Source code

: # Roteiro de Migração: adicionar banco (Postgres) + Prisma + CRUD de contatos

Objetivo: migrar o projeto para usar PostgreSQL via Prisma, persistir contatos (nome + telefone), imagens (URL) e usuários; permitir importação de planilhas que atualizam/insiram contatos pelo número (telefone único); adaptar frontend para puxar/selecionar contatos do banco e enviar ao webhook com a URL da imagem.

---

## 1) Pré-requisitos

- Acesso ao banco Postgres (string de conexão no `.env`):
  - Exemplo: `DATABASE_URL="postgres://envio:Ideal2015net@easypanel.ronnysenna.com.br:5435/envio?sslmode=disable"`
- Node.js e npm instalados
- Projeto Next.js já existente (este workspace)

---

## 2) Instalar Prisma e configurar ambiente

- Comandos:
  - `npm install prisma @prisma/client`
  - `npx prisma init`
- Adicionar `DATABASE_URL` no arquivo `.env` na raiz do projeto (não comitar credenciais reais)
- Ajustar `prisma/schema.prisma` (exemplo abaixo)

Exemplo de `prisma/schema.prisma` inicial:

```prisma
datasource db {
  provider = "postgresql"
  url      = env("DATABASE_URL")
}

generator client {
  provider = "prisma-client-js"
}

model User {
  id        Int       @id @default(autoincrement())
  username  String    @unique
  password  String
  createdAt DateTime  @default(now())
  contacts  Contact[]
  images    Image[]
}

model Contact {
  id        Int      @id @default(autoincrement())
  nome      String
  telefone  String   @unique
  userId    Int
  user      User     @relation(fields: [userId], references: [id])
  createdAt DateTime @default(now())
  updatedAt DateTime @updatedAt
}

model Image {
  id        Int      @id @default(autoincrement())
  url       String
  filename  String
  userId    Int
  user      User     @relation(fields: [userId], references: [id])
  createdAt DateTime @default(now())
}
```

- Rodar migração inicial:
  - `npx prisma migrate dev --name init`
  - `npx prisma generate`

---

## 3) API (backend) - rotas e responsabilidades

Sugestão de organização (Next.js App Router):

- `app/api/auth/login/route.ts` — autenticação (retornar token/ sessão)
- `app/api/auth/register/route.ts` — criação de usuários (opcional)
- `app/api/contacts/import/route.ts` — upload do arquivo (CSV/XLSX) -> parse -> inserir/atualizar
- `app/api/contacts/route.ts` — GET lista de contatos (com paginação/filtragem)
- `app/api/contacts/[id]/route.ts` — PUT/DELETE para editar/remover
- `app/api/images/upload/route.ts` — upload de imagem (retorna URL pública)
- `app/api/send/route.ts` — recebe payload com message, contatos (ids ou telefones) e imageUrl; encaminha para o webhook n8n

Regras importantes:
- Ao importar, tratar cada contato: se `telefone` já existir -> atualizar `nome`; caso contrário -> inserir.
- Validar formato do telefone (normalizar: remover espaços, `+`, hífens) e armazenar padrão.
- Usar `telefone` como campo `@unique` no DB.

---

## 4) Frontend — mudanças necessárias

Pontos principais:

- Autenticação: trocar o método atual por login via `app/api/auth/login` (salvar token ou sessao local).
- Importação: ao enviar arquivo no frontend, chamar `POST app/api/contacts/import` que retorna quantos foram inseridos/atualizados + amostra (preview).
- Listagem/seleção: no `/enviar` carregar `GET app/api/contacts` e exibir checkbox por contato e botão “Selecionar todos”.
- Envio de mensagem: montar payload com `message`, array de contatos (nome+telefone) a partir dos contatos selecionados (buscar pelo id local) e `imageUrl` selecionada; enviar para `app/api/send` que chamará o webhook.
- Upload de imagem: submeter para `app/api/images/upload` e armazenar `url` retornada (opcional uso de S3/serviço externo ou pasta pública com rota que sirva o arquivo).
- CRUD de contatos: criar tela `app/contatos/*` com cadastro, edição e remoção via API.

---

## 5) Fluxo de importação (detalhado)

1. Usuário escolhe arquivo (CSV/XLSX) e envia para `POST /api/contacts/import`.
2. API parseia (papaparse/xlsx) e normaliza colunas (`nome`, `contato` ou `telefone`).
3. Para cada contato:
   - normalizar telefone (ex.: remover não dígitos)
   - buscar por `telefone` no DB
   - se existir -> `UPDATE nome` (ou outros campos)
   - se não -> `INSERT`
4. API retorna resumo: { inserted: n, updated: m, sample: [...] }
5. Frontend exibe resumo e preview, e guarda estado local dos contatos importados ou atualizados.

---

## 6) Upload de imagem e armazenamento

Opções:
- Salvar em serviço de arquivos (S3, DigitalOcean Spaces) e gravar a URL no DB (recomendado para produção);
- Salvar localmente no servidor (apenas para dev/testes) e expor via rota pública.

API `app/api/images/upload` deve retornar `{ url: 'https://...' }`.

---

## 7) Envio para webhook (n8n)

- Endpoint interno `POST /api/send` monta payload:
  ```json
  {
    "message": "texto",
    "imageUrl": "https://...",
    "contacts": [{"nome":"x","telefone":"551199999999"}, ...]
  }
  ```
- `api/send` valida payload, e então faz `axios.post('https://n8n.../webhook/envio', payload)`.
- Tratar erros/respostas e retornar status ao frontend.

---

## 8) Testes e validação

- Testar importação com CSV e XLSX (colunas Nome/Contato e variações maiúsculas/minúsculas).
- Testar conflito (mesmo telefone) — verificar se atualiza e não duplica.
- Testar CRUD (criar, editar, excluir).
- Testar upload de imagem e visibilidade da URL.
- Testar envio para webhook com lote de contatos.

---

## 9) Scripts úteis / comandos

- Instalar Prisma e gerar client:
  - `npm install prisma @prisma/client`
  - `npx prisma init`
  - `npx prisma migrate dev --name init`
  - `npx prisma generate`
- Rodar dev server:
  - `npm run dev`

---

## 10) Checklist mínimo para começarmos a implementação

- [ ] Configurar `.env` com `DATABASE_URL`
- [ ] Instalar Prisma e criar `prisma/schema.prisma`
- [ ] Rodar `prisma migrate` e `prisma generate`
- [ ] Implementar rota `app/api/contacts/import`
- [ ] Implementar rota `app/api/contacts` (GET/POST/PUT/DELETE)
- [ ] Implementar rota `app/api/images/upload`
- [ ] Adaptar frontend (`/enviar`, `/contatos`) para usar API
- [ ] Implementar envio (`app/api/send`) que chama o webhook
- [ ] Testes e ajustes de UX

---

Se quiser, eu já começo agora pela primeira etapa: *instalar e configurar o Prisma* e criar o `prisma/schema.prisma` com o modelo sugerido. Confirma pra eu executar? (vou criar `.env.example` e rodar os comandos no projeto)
++++++
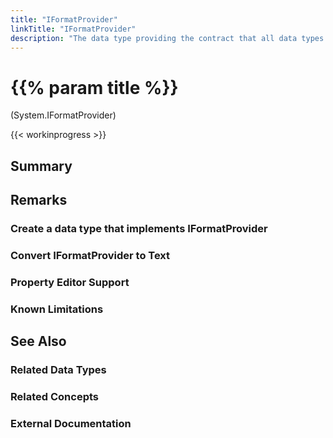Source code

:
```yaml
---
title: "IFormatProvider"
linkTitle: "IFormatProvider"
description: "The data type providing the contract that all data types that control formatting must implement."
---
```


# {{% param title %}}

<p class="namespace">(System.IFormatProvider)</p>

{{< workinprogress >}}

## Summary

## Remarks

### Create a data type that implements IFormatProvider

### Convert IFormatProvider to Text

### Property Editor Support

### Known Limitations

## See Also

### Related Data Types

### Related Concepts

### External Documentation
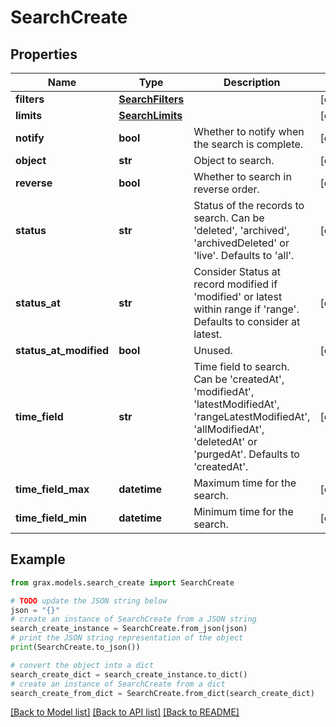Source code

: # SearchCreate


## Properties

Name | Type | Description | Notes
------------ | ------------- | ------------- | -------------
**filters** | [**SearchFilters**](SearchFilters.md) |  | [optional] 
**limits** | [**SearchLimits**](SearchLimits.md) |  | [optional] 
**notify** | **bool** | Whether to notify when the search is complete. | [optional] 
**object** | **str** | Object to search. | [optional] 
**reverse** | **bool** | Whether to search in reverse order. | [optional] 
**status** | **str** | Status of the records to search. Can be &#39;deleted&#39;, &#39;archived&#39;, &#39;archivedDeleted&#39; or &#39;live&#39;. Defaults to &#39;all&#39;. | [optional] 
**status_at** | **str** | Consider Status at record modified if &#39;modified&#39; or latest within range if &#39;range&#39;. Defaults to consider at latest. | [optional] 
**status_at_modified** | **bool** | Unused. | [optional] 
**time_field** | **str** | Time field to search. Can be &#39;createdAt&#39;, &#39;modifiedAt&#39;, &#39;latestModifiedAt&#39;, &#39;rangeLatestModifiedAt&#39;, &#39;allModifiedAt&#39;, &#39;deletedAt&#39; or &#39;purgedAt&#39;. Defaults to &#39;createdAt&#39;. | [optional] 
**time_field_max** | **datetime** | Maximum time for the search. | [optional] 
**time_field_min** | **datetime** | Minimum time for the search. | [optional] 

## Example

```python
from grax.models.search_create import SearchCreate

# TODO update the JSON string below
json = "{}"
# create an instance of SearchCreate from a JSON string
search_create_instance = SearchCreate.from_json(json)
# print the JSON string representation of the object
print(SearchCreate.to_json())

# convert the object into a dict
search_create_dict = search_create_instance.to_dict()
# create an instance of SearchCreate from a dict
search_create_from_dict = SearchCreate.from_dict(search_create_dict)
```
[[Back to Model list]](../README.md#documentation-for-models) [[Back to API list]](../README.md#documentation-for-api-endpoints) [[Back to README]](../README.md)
++++++
The problem – Throughout the material, how many lines contain the string "token"? Answer with the number alone.

Exercise response – 2